Repeat every line of the listing below exactly, minus the pictures.

....

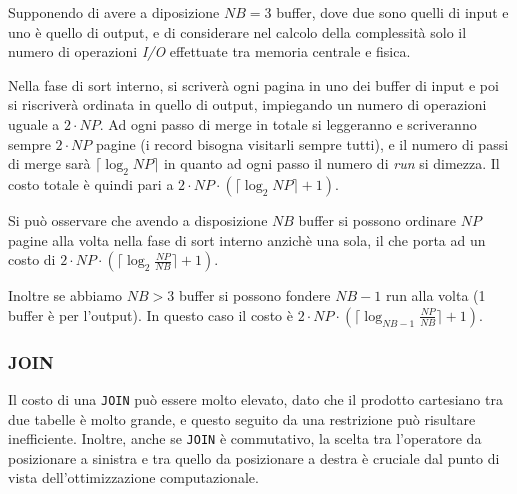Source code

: Supponendo di avere a diposizione $NB = 3$ buffer, dove due sono quelli
di input e uno è quello di output, e di considerare nel calcolo della complessità
solo il numero di operazioni \emph{I/O} effettuate tra memoria centrale e fisica.

Nella fase di sort interno, si scriverà ogni pagina in uno dei buffer di input
e poi si riscriverà ordinata in quello di output, impiegando un numero di operazioni uguale
a $2 \cdot NP$. Ad ogni passo di merge in totale si leggeranno e scriveranno
sempre $2 \cdot NP$ pagine (i record bisogna visitarli sempre tutti), e il numero di passi di merge sarà $\lceil \log_{2}NP \rceil$ in quanto
ad ogni passo il numero di \emph{run} si dimezza. Il costo totale è quindi
pari a $2 \cdot NP \cdot (\lceil \log_{2}NP \rceil + 1)$.

Si può osservare che avendo a disposizione $NB$ buffer si possono ordinare $NP$ pagine
alla volta nella fase di sort interno anzichè una sola, il che porta ad un costo di $2 \cdot NP \cdot (\lceil \log_{2}{\frac{NP}{NB}} \rceil + 1)$.

Inoltre se abbiamo $NB > 3$ buffer si possono fondere $NB - 1$ run alla volta (1 buffer è per l'output).
In questo caso il costo è $2 \cdot NP \cdot (\lceil \log_{NB - 1}{\frac{NP}{NB}} \rceil + 1)$.

\subsubsection{JOIN}

Il costo di una \verb|JOIN| può essere molto elevato, dato che il prodotto
cartesiano tra due tabelle è molto grande, e questo seguito da una restrizione
può risultare inefficiente. Inoltre, anche se \verb|JOIN| è commutativo, la scelta
tra l'operatore da posizionare a sinistra e tra quello da posizionare a destra è cruciale
dal punto di vista dell'ottimizzazione computazionale.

....

* SOLUTION BELOW:
Source code

: Supponendo di avere a diposizione $NB = 3$ buffer, dove due sono quelli
di input e uno è quello di output, e di considerare nel calcolo della complessità
solo il numero di operazioni \emph{I/O} effettuate tra memoria centrale e fisica.

Nella fase di sort interno, si scriverà ogni pagina in uno dei buffer di input
e poi si riscriverà ordinata in quello di output, impiegando un numero di operazioni uguale
a $2 \cdot NP$. Ad ogni passo di merge in totale si leggeranno e scriveranno
sempre $2 \cdot NP$ pagine (i record bisogna visitarli sempre tutti), e il numero di passi di merge sarà $\lceil \log_{2}NP \rceil$ in quanto
ad ogni passo il numero di \emph{run} si dimezza. Il costo totale è quindi
pari a $2 \cdot NP \cdot (\lceil \log_{2}NP \rceil + 1)$.

Si può osservare che avendo a disposizione $NB$ buffer si possono ordinare $NP$ pagine
alla volta nella fase di sort interno anzichè una sola, il che porta ad un costo di $2 \cdot NP \cdot (\lceil \log_{2}{\frac{NP}{NB}} \rceil + 1)$.

Inoltre se abbiamo $NB > 3$ buffer si possono fondere $NB - 1$ run alla volta (1 buffer è per l'output).
In questo caso il costo è $2 \cdot NP \cdot (\lceil \log_{NB - 1}{\frac{NP}{NB}} \rceil + 1)$.

\subsubsection{JOIN}

Il costo di una \verb|JOIN| può essere molto elevato, dato che il prodotto
cartesiano tra due tabelle è molto grande, e questo seguito da una restrizione
può risultare inefficiente. Inoltre, anche se \verb|JOIN| è commutativo, la scelta
tra l'operatore da posizionare a sinistra e tra quello da posizionare a destra è cruciale
dal punto di vista dell'ottimizzazione computazionale.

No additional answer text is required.